I’ve had an interest in getting on bands above 6m for quite a while, but for various reasons I’ve tended to stall out in the process and never complete the projects. This time, though, I set a hard deadline of January 22nd to have a working 220 MHz SSB station.
The project started when a friend found a transverter board online by W7BAS that uses a 144 MHz IF. This is convenient because I just got a Kenwood TR-9000 2m rig for Christmas this year, and it’s of the variety that can be easily modified for transverter operation. I purchased the board, and got it about two weeks ago.
I have to complement Bruce for his board design. Unlike some boards out there, significant thought was put into the kit design to make it easy to assemble.
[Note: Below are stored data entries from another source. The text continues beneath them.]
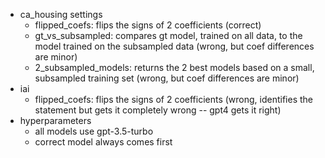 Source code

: - ca_housing settings
  - flipped_coefs: flips the signs of 2 coefficients (correct)
  - gt_vs_subsampled: compares gt model, trained on all data, to the model trained on the subsampled data (wrong, but coef differences are minor)
  - 2_subsampled_models: returns the 2 best models based on a small, subsampled training set (wrong, but coef differences are minor)
- iai
  - flipped_coefs: flips the signs of 2 coefficients (wrong, identifies the statement but gets it completely wrong -- gpt4 gets it right)
- hyperparameters
  - all models use gpt-3.5-turbo
  - correct model always comes first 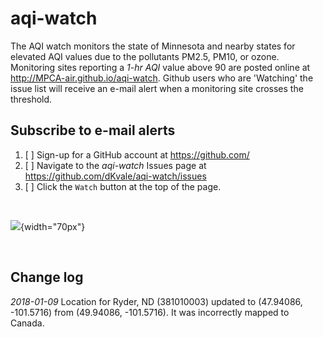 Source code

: # aqi-watch

The AQI watch monitors the state of Minnesota and nearby states for elevated AQI values due to the pollutants PM2.5, PM10, or ozone. Monitoring sites reporting a _1-hr AQI_ value above 90 are posted online at http://MPCA-air.github.io/aqi-watch.  Github users who are 'Watching' the issue list will receive an e-mail alert when a monitoring site crosses the threshold.  


## Subscribe to e-mail alerts

1. [ ] Sign-up for a GitHub account at https://github.com/
1. [ ] Navigate to the _aqi-watch_ Issues page at https://github.com/dKvale/aqi-watch/issues
1. [ ] Click the ` Watch ` button at the top of the page.

<br>

![](https://help.github.com/assets/images/help/notifications/watcher_picker.gif){width="70px"}

<br>

## Change log

_2018-01-09_
Location for Ryder, ND (381010003) updated to (47.94086, -101.5716) from (49.94086, -101.5716). It was incorrectly mapped to Canada.


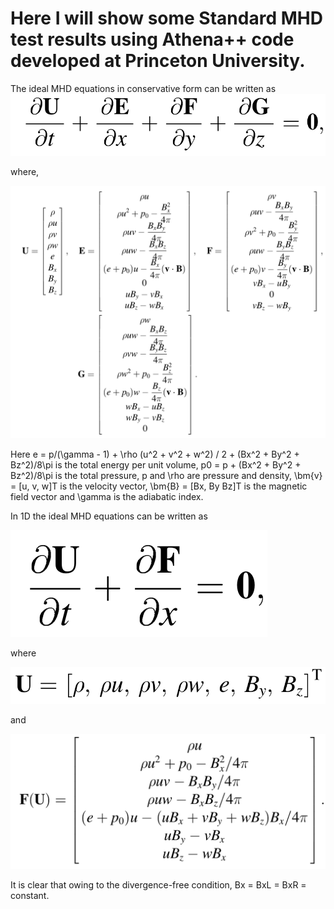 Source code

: # Here I will show some Standard MHD test results using Athena++ code developed at Princeton University.

The ideal MHD equations in conservative form can be written as
![](/images/mhd_conser.png)

where,

![](/images/conserv_var_mhd.png)

Here e = p/(\gamma - 1) + \rho (u^2 + v^2 + w^2) / 2 + (Bx^2 + By^2 + Bz^2)/8\pi is the total energy per unit volume, p0 = p + (Bx^2 + By^2 + Bz^2)/8\pi is the total pressure, p and \rho are pressure and density, \bm{v} = [u, v, w]T is the velocity vector, \bm{B} = [Bx, By Bz]T is the magnetic field vector and \gamma 
is the adiabatic index.


In 1D the ideal MHD equations can be written as 

![](/images/mhd_1d.png)

where

![](/images/conserv_1d.png)

and

![](/images/flux_1d.png)


It is clear that owing to the divergence-free condition, Bx = BxL = BxR = constant.
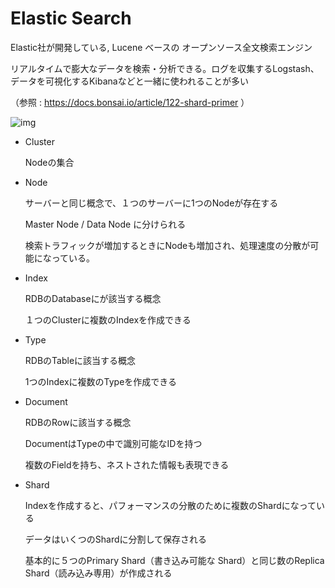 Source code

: # Elastic Search

Elastic社が開発している, Lucene ベースの オープンソース全文検索エンジン

リアルタイムで膨大なデータを検索・分析できる。ログを収集するLogstash、データを可視化するKibanaなどと一緒に使われることが多い



（参照 : https://docs.bonsai.io/article/122-shard-primer ）

![img](https://d33v4339jhl8k0.cloudfront.net/docs/assets/5bd08cb42c7d3a01757a5894/images/5c6c66f2042863543ccd30ac/file-M9aMzgYZ9s.jpg)

- Cluster

  Nodeの集合

  

- Node

  サーバーと同じ概念で、１つのサーバーに1つのNodeが存在する

  Master Node / Data Node に分けられる

  検索トラフィックが増加するときにNodeも増加され、処理速度の分散が可能になっている。

  

- Index

  RDBのDatabaseにが該当する概念

  １つのClusterに複数のIndexを作成できる

  

- Type

  RDBのTableに該当する概念

  1つのIndexに複数のTypeを作成できる

  

- Document

  RDBのRowに該当する概念

  DocumentはTypeの中で識別可能なIDを持つ

  複数のFieldを持ち、ネストされた情報も表現できる

  

- Shard

  Indexを作成すると、パフォーマンスの分散のために複数のShardになっている

  データはいくつのShardに分割して保存される

  基本的に５つのPrimary Shard（書き込み可能な Shard）と同じ数のReplica Shard（読み込み専用）が作成される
Not only does the board have labels for all components, but the kit comes with all components in individually labeled containers so that one can keep track of parts really easily. No components were smaller than 0805, which made assembly extremely easy with a SMT solder station. I’d imagine it would be much harder without a fine tip soldering iron and magnifying glass, though.
W7BAS Transverter Board
I had few problems with the board after assembly. I discovered later on that the receive MMIC amplifier was not receiving bias, but that was due to a mis-soldered RF choke.
The board is designed with performance in mind. The receive path has a 222 MHz three-stage helical filter immediately following the mixer to filter out LO and IF leakage (though the third harmonic of the LO is still a potential issue at 234 MHz), and the LO, RX, and TX paths have small filters inline after each amplification stage to keep the signal path clean. I have not done a formal spurious response analysis, but undesired signals appear to be at least 25 dB down from the fundamental at 222 MHz.
After fixing the receive preamp, I found sensitivity down to CW signals (as measured by ear with the TR-9000) to be good to at least -136 dBm, and possibly better though I did not try. Drive from the transverter is also very good with output power better than the specified 10 mW, though I did not record actual CW values. I will do this next time it’s on the bench.
A transverter isn’t much good with drive in the milliWatt range, though, so I purchased an M67712 power module from RFParts. It cost around $85, and can in theory make close to 30W with linear amplification (Class AB, not C). The module is easy to use, with RF in, RF out, bias, and ground terminals. I used a specially designed board with it, but I don’t know that it would be strictly necessary for good performance. Due to drive issues from my Kenwood TR-9000 (read: too hot!), I can only get to about 4W output before I run the risk of damaging the transverter.
I found that the entire system, with the power module, makes about 20 dB gain from IF drive power. That is to say that the 222 MHz output power is 20 dB higher than the 144 MHz IF drive.
To complete the package, I used a G6Y relay with a W1GHZ board for T/R switching, and bundled the thing in a metal box I got from a friend.